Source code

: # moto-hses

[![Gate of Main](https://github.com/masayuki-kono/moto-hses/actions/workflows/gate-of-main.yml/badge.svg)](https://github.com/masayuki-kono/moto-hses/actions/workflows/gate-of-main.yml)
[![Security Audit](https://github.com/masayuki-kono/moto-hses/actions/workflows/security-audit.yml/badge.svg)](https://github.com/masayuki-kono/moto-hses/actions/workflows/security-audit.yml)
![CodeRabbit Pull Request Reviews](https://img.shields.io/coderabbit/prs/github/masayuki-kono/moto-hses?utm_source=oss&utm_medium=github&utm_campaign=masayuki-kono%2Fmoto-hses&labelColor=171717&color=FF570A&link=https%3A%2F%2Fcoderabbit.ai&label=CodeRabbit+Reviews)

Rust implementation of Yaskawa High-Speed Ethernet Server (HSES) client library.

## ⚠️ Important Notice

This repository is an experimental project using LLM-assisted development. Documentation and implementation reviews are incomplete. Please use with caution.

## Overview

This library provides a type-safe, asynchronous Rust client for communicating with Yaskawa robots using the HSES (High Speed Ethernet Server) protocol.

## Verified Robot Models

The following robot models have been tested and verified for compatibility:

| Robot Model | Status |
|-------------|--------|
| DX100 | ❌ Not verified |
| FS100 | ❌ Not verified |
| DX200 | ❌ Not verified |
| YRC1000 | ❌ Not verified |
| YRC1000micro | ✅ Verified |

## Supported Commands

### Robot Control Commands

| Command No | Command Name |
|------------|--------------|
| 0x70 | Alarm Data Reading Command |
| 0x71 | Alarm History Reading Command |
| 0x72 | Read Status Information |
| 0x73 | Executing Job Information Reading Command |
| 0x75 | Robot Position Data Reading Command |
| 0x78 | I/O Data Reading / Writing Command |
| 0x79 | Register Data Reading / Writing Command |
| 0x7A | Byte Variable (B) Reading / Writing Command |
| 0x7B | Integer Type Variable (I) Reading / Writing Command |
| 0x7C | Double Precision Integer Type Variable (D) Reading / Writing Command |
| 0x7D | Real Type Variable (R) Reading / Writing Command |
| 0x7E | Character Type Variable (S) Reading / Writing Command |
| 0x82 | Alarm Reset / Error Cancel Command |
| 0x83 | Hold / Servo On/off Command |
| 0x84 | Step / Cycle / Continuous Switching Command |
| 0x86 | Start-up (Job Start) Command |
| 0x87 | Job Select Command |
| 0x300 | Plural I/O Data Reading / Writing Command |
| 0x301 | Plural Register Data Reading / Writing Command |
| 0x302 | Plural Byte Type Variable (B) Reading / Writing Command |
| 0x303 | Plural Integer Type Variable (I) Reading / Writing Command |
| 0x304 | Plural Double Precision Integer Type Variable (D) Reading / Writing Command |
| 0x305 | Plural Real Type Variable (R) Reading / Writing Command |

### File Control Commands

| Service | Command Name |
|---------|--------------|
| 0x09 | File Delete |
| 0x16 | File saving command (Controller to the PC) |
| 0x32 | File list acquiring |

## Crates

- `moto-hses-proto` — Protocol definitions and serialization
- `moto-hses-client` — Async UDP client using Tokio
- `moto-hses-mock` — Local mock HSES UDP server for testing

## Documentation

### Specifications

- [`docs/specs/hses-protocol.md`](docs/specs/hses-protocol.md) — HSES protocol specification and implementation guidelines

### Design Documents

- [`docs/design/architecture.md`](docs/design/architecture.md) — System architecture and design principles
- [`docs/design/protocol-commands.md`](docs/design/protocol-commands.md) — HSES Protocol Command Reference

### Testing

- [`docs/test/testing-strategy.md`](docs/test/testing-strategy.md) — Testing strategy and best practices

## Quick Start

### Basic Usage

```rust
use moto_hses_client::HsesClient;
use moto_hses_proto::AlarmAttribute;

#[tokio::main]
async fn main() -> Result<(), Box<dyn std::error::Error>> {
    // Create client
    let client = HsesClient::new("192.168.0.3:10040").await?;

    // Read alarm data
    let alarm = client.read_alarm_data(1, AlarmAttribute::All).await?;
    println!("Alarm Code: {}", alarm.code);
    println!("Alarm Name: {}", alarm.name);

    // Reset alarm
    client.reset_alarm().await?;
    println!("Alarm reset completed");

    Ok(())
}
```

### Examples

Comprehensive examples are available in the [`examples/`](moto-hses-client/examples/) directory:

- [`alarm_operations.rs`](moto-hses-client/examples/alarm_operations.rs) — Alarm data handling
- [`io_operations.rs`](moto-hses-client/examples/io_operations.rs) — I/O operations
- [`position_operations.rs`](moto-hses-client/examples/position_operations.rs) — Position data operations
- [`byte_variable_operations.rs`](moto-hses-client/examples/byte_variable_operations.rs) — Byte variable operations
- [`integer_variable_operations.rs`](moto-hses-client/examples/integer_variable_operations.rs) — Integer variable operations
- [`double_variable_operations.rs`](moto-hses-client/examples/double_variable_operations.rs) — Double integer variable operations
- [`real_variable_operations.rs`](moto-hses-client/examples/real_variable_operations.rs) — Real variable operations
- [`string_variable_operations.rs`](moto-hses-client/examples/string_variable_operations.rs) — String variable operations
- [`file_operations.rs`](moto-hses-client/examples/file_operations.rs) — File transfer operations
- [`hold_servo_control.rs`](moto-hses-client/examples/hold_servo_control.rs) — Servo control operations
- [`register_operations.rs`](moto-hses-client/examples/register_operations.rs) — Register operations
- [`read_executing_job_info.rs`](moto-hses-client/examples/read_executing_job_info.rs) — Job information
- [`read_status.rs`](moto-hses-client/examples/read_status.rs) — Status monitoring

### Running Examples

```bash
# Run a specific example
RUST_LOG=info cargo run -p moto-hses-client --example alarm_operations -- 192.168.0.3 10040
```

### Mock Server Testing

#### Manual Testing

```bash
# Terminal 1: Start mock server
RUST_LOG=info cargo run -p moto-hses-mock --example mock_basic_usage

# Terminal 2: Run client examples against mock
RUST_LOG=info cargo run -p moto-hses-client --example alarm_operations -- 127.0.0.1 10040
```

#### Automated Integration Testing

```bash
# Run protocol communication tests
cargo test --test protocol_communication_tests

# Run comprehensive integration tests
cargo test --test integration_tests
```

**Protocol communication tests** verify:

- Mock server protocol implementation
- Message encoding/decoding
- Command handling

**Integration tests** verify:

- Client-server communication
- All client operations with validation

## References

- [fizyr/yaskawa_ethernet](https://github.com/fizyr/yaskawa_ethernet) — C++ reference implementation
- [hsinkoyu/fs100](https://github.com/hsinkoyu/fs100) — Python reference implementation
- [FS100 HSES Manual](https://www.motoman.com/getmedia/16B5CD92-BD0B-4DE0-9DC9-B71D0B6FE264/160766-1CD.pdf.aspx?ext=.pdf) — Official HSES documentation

__________

Work order: Count the lines of the material above that contain the string "with". Write nothing but the count.

Output: 3